4.2 Language-based human-robot interaction
There are GUI (Graphical User Interface) and LUI (Language User Interface) for human-robot interaction. GUI refers to a computer-operated user interface that is graphically displayed and uses an interactive device to manage the interaction with the system. Unlike GUI, LUI can directly use natural human language for human-robot interaction, and the most representative LUI product is ChatGPT. Traditionally, the task of simulating human-robot interaction using natural language has proven to be difficult due to the constraints imposed on users by rigid instructions, or the need for intricate algorithms to manage numerous probability distributions related to actions and target objects. However, it is not easy to translate instructions into commands that robots can understand in the real world, and traditionally, fixed collections of desired actions and directives have been used to enable robots to understand human language. However, this can significantly limit the robot’s flexibility and has limited generalizability across different hardware platforms. The LAnguage Trajectory TransformEr introduces a versatile language-driven framework that empowers users to customize and adapt the overall trajectories of robots. The approach leverages pre-trained language models (e.g., BERT and CLIP ) to encode the user’s intention and target objects directly from unrestricted text inputs and scene images. It combines geometric features produced by a network of transformer encoders and generates the trajectory using a transformer decoder, eliminating the requirement for prior task-related or robot-specific information.

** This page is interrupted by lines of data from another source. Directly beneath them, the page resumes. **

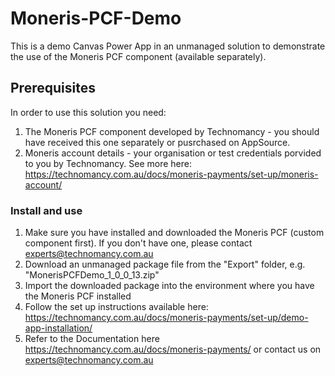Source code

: # Moneris-PCF-Demo
This is a demo Canvas Power App in an unmanaged solution to demonstrate the use of the Moneris PCF component (available separately).

## Prerequisites 
In order to use this solution you need:
1. The Moneris PCF component developed by Technomancy - you should have received this one separately or pusrchased on AppSource. 
2. Moneris account details - your organisation or test credentials porvided to you by Technomancy. See more here: https://technomancy.com.au/docs/moneris-payments/set-up/moneris-account/

### Install and use
1. Make sure you have installed and downloaded the Moneris PCF (custom component first). If you don't have one, please contact experts@technomancy.com.au 
2. Download an unmanaged package file from the "Export" folder, e.g. "MonerisPCFDemo_1_0_0_13.zip"
3. Import the downloaded package into the environment where you have the Moneris PCF installed
4. Follow the set up instructions available here: https://technomancy.com.au/docs/moneris-payments/set-up/demo-app-installation/  
5. Refer to the Documentation here https://technomancy.com.au/docs/moneris-payments/ or contact us on experts@technomancy.com.au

Considering the vagueness and ambiguity of natural language, from the point of view of human-robot interaction, robots should enhance the initiative of interaction in the future, that is to say, let the robot actively ask the user questions through the large language model. If the robot feels that the user’s words are problematic and is not sure what they mean, it should ask you back what you mean or whether you mean what you say.
Applications of LLMs in Robotics
Applications of large models and robotics across various domains. Here are ten specific applications of the combination of large models and robotics, along with their explanations:
Autonomous navigation and path planning. Large models provide powerful semantic understanding and reasoning capabilities for robots, assisting them in autonomous navigation and path planning in unknown environments. By combining large models with sensor data, robots can comprehend semantic information in the environment, recognize obstacles, target locations, and navigation objectives, and generate suitable path-planning solutions .

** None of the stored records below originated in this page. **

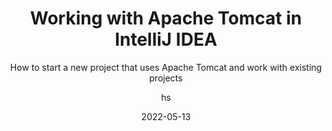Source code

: ---
date: 2022-05-13
title: Working with Apache Tomcat in IntelliJ IDEA
technologies: [tomcat]
topics: [ultimate]
author: hs
subtitle: How to start a new project that uses Apache Tomcat and work with existing projects
thumbnail: ./thumbnail.png
tutorialItems:
  - /tutorials/sharing-project-on-github/introduction-downloading-tomcat/
  - /tutorials/sharing-project-on-github/creating-new-application/
  - /tutorials/sharing-project-on-github/using-existing-application/
  - /tutorials/sharing-project-on-github/working-with-tomcat/
  - /tutorials/sharing-project-on-github/summary-shortcuts/

---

Speech interaction and NLP. LLMs excel in speech recognition, semantic understanding, and natural language generation. Robots can leverage large models for speech interaction, understanding and answering user queries, executing specific tasks, and providing personalized service experiences.

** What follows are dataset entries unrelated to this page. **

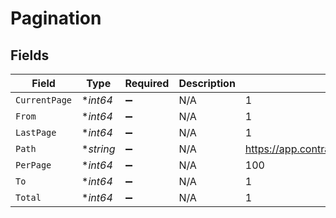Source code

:# Pagination


## Fields

| Field                                                       | Type                                                        | Required                                                    | Description                                                 | Example                                                     |
| ----------------------------------------------------------- | ----------------------------------------------------------- | ----------------------------------------------------------- | ----------------------------------------------------------- | ----------------------------------------------------------- |
| `CurrentPage`                                               | **int64*                                                    | :heavy_minus_sign:                                          | N/A                                                         | 1                                                           |
| `From`                                                      | **int64*                                                    | :heavy_minus_sign:                                          | N/A                                                         | 1                                                           |
| `LastPage`                                                  | **int64*                                                    | :heavy_minus_sign:                                          | N/A                                                         | 1                                                           |
| `Path`                                                      | **string*                                                   | :heavy_minus_sign:                                          | N/A                                                         | https://app.contractify.be/api/companies/{company}/endpoint |
| `PerPage`                                                   | **int64*                                                    | :heavy_minus_sign:                                          | N/A                                                         | 100                                                         |
| `To`                                                        | **int64*                                                    | :heavy_minus_sign:                                          | N/A                                                         | 1                                                           |
| `Total`                                                     | **int64*                                                    | :heavy_minus_sign:                                          | N/A                                                         | 1                                                           |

Visual perception and object recognition. Large models possess strong capabilities in image and video analysis, aiding robots in object recognition, target detection, and scene understanding. By integrating deep learning and large models, robots can achieve efficient and accurate visual perception, which can be applied in autonomous driving, robot vision-based navigation, and industrial automation.
Human-robot collaboration and social robots. Large models with natural language processing and emotion analysis help robots understand human feelings and intentions better, making interactions between humans and robots more natural and smart. Social robots can engage in conversations, comprehend emotions, and provide companionship and support, which are applied in fields like healthcare, education, and entertainment.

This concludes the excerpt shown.